[Python-Dev] best practices stdlib: purging xrange
O.R.Senthil Kumaran
orsenthil at users.sourceforge.net
Thu May 10 06:16:14 CEST 2007
* James Y Knight <foom at fuhm.net> [2007-05-08 11:18:44]:
> On May 8, 2007, at 8:49 AM, Armin Rigo wrote:
> > On Tue, May 08, 2007 at 09:14:02AM +1000, Anthony Baxter wrote:
> >> I'd like to suggest that we remove all (or nearly all) uses of
> >> xrange from the stdlib. A quick scan shows that most of the usage
> >> of it is unnecessary. With it going away in 3.0, and it being
> >> informally deprecated anyway, it seems like a good thing to go away
> >> where possible.
> >
> > I personally think that replacing these with range() is a clean-up,
> > but
> > I also know that not everybody agrees to that. So: should we, or
> > should
> > we not, replace xrange() with range() as a matter of clean-up when the
> > difference between the two is really completely irrelevant?
>
> But doesn't doing this now this make the conversion to Py3 *harder*?
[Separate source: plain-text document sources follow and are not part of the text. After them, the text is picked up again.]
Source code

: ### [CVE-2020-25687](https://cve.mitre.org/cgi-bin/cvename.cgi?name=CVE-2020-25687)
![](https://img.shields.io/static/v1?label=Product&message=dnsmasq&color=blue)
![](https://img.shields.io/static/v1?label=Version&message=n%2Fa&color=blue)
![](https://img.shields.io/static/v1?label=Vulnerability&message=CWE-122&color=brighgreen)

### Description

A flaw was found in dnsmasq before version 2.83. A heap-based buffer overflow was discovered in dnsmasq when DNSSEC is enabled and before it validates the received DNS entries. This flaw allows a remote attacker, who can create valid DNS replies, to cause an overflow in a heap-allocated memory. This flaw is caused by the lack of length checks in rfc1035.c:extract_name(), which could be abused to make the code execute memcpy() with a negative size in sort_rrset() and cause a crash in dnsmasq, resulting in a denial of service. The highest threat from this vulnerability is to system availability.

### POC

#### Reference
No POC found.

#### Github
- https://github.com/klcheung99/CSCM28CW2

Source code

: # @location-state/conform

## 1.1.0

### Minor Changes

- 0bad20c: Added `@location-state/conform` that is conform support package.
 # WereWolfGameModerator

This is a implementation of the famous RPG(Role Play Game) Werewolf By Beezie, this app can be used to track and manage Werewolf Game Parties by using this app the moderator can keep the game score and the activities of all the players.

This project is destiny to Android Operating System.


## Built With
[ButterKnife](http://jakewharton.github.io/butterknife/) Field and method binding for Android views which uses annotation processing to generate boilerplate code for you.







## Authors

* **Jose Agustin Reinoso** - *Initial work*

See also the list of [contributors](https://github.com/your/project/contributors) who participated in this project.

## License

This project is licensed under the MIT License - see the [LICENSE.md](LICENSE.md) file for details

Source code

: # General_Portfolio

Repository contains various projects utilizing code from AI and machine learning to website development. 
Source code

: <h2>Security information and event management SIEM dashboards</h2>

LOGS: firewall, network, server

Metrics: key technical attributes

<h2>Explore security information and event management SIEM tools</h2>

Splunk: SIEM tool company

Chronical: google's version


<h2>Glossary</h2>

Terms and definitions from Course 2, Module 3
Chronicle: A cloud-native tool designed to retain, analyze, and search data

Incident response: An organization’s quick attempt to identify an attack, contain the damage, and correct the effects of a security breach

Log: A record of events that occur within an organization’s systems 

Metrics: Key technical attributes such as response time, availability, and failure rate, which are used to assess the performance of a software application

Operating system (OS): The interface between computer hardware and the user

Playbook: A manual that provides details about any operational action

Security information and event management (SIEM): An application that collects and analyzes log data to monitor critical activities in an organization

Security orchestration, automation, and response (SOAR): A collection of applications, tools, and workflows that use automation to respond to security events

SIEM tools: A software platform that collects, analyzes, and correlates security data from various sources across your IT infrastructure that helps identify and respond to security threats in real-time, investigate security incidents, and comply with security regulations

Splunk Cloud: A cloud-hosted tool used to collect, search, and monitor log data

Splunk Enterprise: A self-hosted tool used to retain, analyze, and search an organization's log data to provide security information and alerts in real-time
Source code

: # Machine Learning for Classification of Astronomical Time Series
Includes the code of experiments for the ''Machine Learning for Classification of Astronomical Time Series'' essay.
> If 2to3 is going to rewrite xrange() as range(), and range() to list
> (range()), then moving towards xrange where possible would actually
> be preferable, wouldn't it? Or is there no plan to run 2to3 on the
> stdlib?
Looking at xrange() and range() definitions and from this discussion, it seems
to me that xrange() to be preferable over range(). Its common that most of the
code have range() because its simple use in iteration, but if same
functionality is provided with xrange as an object. And doing
:s/xrange/range/g would make sense also. ( Am I right in understanding this?)
Why range or xrange and why not xrange or range?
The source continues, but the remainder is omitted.